Start of Exercise data
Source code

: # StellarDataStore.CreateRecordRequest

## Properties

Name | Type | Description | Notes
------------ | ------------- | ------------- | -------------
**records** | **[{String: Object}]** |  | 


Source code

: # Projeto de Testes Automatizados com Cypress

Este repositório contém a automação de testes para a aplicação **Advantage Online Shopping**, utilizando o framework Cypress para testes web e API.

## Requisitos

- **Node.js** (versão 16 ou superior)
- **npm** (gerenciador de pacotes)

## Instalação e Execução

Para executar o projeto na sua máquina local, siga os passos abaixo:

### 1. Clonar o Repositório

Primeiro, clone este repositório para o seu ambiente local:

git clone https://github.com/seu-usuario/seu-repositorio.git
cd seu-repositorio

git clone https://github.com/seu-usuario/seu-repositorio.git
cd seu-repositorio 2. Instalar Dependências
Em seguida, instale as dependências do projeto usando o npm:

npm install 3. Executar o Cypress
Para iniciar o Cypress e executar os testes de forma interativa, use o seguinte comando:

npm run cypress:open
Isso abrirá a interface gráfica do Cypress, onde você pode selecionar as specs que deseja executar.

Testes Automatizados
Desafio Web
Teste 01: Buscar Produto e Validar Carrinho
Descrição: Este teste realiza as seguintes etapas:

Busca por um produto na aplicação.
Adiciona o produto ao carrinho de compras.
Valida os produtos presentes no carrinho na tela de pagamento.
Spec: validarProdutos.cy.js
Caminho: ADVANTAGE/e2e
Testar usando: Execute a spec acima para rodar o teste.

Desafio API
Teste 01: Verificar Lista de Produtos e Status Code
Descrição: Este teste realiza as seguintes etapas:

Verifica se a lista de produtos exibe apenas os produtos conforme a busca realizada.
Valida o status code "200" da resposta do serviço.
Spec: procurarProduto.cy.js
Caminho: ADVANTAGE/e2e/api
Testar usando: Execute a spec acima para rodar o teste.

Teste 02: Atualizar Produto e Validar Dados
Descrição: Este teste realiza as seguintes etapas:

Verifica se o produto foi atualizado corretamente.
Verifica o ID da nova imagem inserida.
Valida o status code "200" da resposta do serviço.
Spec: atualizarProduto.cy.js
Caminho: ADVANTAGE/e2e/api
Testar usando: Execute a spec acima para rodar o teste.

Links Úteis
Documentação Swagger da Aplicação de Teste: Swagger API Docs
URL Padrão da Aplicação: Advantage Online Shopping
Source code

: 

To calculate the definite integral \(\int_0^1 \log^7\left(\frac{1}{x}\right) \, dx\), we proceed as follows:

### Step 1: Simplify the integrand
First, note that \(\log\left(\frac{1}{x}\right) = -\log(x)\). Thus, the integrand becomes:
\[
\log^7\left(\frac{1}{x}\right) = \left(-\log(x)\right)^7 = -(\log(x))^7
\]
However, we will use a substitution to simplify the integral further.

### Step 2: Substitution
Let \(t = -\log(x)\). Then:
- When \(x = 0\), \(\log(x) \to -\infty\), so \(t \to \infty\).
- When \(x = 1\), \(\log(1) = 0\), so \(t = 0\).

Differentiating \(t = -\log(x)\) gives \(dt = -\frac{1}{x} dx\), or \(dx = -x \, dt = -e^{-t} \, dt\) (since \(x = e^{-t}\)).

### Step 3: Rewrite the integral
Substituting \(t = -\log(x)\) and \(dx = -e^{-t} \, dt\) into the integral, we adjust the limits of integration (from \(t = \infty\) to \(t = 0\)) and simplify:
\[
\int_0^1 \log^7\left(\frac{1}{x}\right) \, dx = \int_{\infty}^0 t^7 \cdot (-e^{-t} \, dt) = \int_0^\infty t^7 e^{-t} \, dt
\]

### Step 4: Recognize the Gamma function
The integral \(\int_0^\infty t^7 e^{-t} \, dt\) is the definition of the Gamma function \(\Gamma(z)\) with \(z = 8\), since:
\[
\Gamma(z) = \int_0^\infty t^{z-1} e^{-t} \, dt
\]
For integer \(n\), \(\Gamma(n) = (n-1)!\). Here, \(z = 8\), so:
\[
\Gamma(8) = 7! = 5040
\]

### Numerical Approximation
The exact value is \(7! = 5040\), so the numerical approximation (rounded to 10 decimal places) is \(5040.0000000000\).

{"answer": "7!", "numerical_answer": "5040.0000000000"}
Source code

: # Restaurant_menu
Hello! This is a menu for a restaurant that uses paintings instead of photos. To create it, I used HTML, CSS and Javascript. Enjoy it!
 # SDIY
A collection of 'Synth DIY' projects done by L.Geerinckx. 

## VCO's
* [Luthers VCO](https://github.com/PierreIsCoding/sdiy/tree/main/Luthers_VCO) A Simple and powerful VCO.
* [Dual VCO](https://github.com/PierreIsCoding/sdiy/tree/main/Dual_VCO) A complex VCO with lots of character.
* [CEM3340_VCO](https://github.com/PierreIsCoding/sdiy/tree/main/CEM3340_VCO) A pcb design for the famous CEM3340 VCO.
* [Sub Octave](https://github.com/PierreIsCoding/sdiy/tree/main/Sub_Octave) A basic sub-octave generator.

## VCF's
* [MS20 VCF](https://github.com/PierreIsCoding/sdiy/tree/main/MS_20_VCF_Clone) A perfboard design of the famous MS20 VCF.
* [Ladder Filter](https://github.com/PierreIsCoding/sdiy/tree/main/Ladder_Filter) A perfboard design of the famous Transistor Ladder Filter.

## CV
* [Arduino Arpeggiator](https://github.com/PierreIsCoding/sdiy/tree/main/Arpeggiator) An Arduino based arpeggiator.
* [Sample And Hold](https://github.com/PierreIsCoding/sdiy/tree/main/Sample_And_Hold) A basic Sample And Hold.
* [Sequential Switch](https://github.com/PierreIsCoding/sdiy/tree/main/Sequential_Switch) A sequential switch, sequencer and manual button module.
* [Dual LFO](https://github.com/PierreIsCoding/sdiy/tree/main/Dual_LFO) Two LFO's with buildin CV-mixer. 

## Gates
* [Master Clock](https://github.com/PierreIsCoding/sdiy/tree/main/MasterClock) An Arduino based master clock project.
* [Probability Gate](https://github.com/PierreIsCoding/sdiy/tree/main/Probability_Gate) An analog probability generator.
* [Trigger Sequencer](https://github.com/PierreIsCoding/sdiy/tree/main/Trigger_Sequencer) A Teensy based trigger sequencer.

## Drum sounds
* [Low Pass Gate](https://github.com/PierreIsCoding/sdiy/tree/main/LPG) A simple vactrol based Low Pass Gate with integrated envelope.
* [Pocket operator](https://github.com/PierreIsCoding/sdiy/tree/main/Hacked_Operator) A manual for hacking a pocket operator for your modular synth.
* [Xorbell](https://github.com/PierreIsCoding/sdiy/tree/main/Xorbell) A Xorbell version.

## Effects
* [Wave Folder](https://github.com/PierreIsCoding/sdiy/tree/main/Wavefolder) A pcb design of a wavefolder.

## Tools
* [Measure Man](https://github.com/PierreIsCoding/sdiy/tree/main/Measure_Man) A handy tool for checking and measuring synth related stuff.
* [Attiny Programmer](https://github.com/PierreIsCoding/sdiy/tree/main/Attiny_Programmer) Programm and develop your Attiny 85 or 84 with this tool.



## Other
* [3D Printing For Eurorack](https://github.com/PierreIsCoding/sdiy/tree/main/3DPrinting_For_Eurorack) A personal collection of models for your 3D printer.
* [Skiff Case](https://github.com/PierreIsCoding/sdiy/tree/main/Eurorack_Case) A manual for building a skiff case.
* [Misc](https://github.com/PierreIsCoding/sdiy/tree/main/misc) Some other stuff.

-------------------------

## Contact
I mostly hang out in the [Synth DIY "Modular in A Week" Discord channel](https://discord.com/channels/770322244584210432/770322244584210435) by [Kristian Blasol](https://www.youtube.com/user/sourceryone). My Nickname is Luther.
End of Exercise data
● **Aim of the exercise**
All records must be transcribed exactly, with none left out.

● **Output**
Source code

: # StellarDataStore.CreateRecordRequest

## Properties

Name | Type | Description | Notes
------------ | ------------- | ------------- | -------------
**records** | **[{String: Object}]** |  | 


Source code

: # Projeto de Testes Automatizados com Cypress

Este repositório contém a automação de testes para a aplicação **Advantage Online Shopping**, utilizando o framework Cypress para testes web e API.

## Requisitos

- **Node.js** (versão 16 ou superior)
- **npm** (gerenciador de pacotes)

## Instalação e Execução

Para executar o projeto na sua máquina local, siga os passos abaixo:

### 1. Clonar o Repositório

Primeiro, clone este repositório para o seu ambiente local:

git clone https://github.com/seu-usuario/seu-repositorio.git
cd seu-repositorio

git clone https://github.com/seu-usuario/seu-repositorio.git
cd seu-repositorio 2. Instalar Dependências
Em seguida, instale as dependências do projeto usando o npm:

npm install 3. Executar o Cypress
Para iniciar o Cypress e executar os testes de forma interativa, use o seguinte comando:

npm run cypress:open
Isso abrirá a interface gráfica do Cypress, onde você pode selecionar as specs que deseja executar.

Testes Automatizados
Desafio Web
Teste 01: Buscar Produto e Validar Carrinho
Descrição: Este teste realiza as seguintes etapas:

Busca por um produto na aplicação.
Adiciona o produto ao carrinho de compras.
Valida os produtos presentes no carrinho na tela de pagamento.
Spec: validarProdutos.cy.js
Caminho: ADVANTAGE/e2e
Testar usando: Execute a spec acima para rodar o teste.

Desafio API
Teste 01: Verificar Lista de Produtos e Status Code
Descrição: Este teste realiza as seguintes etapas:

Verifica se a lista de produtos exibe apenas os produtos conforme a busca realizada.
Valida o status code "200" da resposta do serviço.
Spec: procurarProduto.cy.js
Caminho: ADVANTAGE/e2e/api
Testar usando: Execute a spec acima para rodar o teste.

Teste 02: Atualizar Produto e Validar Dados
Descrição: Este teste realiza as seguintes etapas:

Verifica se o produto foi atualizado corretamente.
Verifica o ID da nova imagem inserida.
Valida o status code "200" da resposta do serviço.
Spec: atualizarProduto.cy.js
Caminho: ADVANTAGE/e2e/api
Testar usando: Execute a spec acima para rodar o teste.

Links Úteis
Documentação Swagger da Aplicação de Teste: Swagger API Docs
URL Padrão da Aplicação: Advantage Online Shopping
Source code

: 

To calculate the definite integral \(\int_0^1 \log^7\left(\frac{1}{x}\right) \, dx\), we proceed as follows:

### Step 1: Simplify the integrand
First, note that \(\log\left(\frac{1}{x}\right) = -\log(x)\). Thus, the integrand becomes:
\[
\log^7\left(\frac{1}{x}\right) = \left(-\log(x)\right)^7 = -(\log(x))^7
\]
However, we will use a substitution to simplify the integral further.

### Step 2: Substitution
Let \(t = -\log(x)\). Then:
- When \(x = 0\), \(\log(x) \to -\infty\), so \(t \to \infty\).
- When \(x = 1\), \(\log(1) = 0\), so \(t = 0\).

Differentiating \(t = -\log(x)\) gives \(dt = -\frac{1}{x} dx\), or \(dx = -x \, dt = -e^{-t} \, dt\) (since \(x = e^{-t}\)).

### Step 3: Rewrite the integral
Substituting \(t = -\log(x)\) and \(dx = -e^{-t} \, dt\) into the integral, we adjust the limits of integration (from \(t = \infty\) to \(t = 0\)) and simplify:
\[
\int_0^1 \log^7\left(\frac{1}{x}\right) \, dx = \int_{\infty}^0 t^7 \cdot (-e^{-t} \, dt) = \int_0^\infty t^7 e^{-t} \, dt
\]

### Step 4: Recognize the Gamma function
The integral \(\int_0^\infty t^7 e^{-t} \, dt\) is the definition of the Gamma function \(\Gamma(z)\) with \(z = 8\), since:
\[
\Gamma(z) = \int_0^\infty t^{z-1} e^{-t} \, dt
\]
For integer \(n\), \(\Gamma(n) = (n-1)!\). Here, \(z = 8\), so:
\[
\Gamma(8) = 7! = 5040
\]

### Numerical Approximation
The exact value is \(7! = 5040\), so the numerical approximation (rounded to 10 decimal places) is \(5040.0000000000\).

{"answer": "7!", "numerical_answer": "5040.0000000000"}
Source code

: # Restaurant_menu
Hello! This is a menu for a restaurant that uses paintings instead of photos. To create it, I used HTML, CSS and Javascript. Enjoy it!
 # SDIY
A collection of 'Synth DIY' projects done by L.Geerinckx. 

## VCO's
* [Luthers VCO](https://github.com/PierreIsCoding/sdiy/tree/main/Luthers_VCO) A Simple and powerful VCO.
* [Dual VCO](https://github.com/PierreIsCoding/sdiy/tree/main/Dual_VCO) A complex VCO with lots of character.
* [CEM3340_VCO](https://github.com/PierreIsCoding/sdiy/tree/main/CEM3340_VCO) A pcb design for the famous CEM3340 VCO.
* [Sub Octave](https://github.com/PierreIsCoding/sdiy/tree/main/Sub_Octave) A basic sub-octave generator.

## VCF's
* [MS20 VCF](https://github.com/PierreIsCoding/sdiy/tree/main/MS_20_VCF_Clone) A perfboard design of the famous MS20 VCF.
* [Ladder Filter](https://github.com/PierreIsCoding/sdiy/tree/main/Ladder_Filter) A perfboard design of the famous Transistor Ladder Filter.

## CV
* [Arduino Arpeggiator](https://github.com/PierreIsCoding/sdiy/tree/main/Arpeggiator) An Arduino based arpeggiator.
* [Sample And Hold](https://github.com/PierreIsCoding/sdiy/tree/main/Sample_And_Hold) A basic Sample And Hold.
* [Sequential Switch](https://github.com/PierreIsCoding/sdiy/tree/main/Sequential_Switch) A sequential switch, sequencer and manual button module.
* [Dual LFO](https://github.com/PierreIsCoding/sdiy/tree/main/Dual_LFO) Two LFO's with buildin CV-mixer. 

## Gates
* [Master Clock](https://github.com/PierreIsCoding/sdiy/tree/main/MasterClock) An Arduino based master clock project.
* [Probability Gate](https://github.com/PierreIsCoding/sdiy/tree/main/Probability_Gate) An analog probability generator.
* [Trigger Sequencer](https://github.com/PierreIsCoding/sdiy/tree/main/Trigger_Sequencer) A Teensy based trigger sequencer.

## Drum sounds
* [Low Pass Gate](https://github.com/PierreIsCoding/sdiy/tree/main/LPG) A simple vactrol based Low Pass Gate with integrated envelope.
* [Pocket operator](https://github.com/PierreIsCoding/sdiy/tree/main/Hacked_Operator) A manual for hacking a pocket operator for your modular synth.
* [Xorbell](https://github.com/PierreIsCoding/sdiy/tree/main/Xorbell) A Xorbell version.

## Effects
* [Wave Folder](https://github.com/PierreIsCoding/sdiy/tree/main/Wavefolder) A pcb design of a wavefolder.

## Tools
* [Measure Man](https://github.com/PierreIsCoding/sdiy/tree/main/Measure_Man) A handy tool for checking and measuring synth related stuff.
* [Attiny Programmer](https://github.com/PierreIsCoding/sdiy/tree/main/Attiny_Programmer) Programm and develop your Attiny 85 or 84 with this tool.



## Other
* [3D Printing For Eurorack](https://github.com/PierreIsCoding/sdiy/tree/main/3DPrinting_For_Eurorack) A personal collection of models for your 3D printer.
* [Skiff Case](https://github.com/PierreIsCoding/sdiy/tree/main/Eurorack_Case) A manual for building a skiff case.
* [Misc](https://github.com/PierreIsCoding/sdiy/tree/main/misc) Some other stuff.

-------------------------

## Contact
I mostly hang out in the [Synth DIY "Modular in A Week" Discord channel](https://discord.com/channels/770322244584210432/770322244584210435) by [Kristian Blasol](https://www.youtube.com/user/sourceryone). My Nickname is Luther.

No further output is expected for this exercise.